» **What the task asks**:
Examine each line of the data. Copy those that contain the string "obtained".

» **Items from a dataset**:
-------------------------
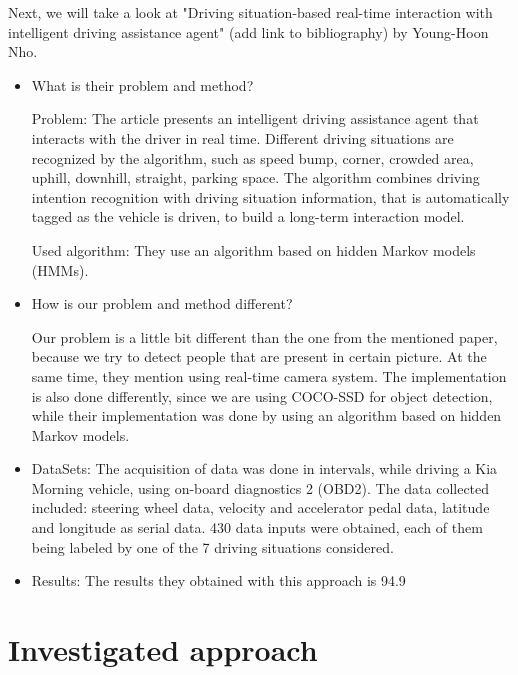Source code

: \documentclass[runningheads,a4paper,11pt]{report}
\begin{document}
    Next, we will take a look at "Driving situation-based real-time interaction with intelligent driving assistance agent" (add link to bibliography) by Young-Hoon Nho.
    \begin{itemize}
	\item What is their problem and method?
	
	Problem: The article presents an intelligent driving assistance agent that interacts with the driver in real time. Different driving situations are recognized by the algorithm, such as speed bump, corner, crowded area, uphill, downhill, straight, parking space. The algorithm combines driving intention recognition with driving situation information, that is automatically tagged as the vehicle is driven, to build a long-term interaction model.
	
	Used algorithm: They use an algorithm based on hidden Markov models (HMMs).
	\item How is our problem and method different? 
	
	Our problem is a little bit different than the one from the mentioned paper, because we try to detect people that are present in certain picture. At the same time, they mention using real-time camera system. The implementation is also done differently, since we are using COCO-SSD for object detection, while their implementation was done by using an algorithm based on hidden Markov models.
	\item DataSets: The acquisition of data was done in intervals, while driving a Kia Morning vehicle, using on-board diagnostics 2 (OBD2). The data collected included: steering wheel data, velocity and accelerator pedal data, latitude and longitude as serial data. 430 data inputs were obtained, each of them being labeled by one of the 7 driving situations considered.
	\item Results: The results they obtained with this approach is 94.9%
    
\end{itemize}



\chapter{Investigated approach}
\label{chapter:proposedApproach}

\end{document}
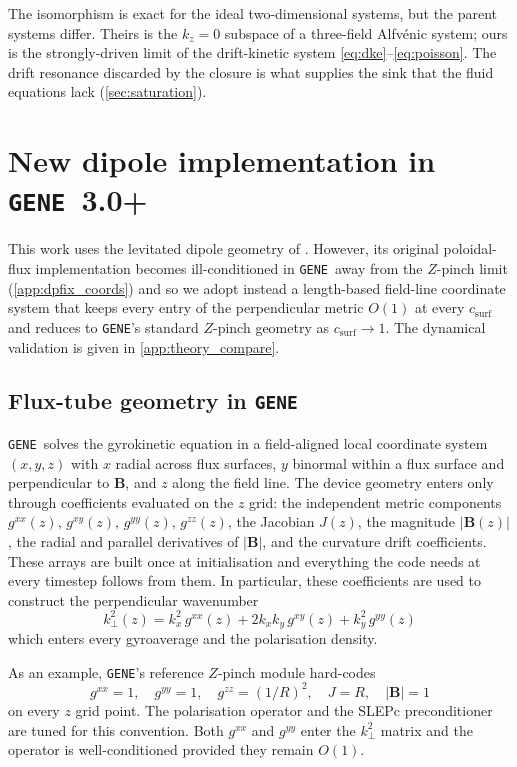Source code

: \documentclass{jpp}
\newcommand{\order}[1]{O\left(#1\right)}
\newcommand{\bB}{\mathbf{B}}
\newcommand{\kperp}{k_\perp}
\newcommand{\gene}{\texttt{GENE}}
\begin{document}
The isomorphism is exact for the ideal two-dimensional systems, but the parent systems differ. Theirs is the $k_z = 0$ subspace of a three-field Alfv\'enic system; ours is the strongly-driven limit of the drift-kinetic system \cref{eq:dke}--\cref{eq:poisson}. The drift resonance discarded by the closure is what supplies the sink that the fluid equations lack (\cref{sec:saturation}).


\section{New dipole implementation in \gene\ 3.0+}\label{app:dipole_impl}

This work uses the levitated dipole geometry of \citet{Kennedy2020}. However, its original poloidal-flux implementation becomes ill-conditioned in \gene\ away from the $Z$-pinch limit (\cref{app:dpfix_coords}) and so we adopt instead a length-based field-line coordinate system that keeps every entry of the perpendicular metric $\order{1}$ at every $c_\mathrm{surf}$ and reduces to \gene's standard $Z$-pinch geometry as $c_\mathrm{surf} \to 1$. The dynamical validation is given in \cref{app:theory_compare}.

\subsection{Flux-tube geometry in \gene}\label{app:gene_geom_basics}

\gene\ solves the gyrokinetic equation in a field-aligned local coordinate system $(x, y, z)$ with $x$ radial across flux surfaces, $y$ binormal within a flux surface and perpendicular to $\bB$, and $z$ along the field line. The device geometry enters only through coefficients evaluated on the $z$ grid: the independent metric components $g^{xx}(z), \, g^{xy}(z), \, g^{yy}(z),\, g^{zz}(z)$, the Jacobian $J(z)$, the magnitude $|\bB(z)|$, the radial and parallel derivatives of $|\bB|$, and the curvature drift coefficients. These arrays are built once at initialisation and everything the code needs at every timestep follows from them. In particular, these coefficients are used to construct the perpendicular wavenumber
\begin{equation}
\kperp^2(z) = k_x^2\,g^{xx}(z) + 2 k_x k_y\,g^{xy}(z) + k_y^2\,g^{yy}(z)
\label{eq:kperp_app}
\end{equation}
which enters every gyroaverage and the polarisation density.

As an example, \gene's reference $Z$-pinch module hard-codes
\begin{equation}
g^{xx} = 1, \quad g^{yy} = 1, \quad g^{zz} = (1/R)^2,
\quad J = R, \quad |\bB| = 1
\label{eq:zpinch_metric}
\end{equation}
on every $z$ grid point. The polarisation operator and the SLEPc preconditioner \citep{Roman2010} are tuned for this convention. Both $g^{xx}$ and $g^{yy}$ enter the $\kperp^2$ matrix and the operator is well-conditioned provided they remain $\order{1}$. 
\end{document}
-------------------------
» **Exercise answer**:
	\item DataSets: The acquisition of data was done in intervals, while driving a Kia Morning vehicle, using on-board diagnostics 2 (OBD2). The data collected included: steering wheel data, velocity and accelerator pedal data, latitude and longitude as serial data. 430 data inputs were obtained, each of them being labeled by one of the 7 driving situations considered.
	\item Results: The results they obtained with this approach is 94.9%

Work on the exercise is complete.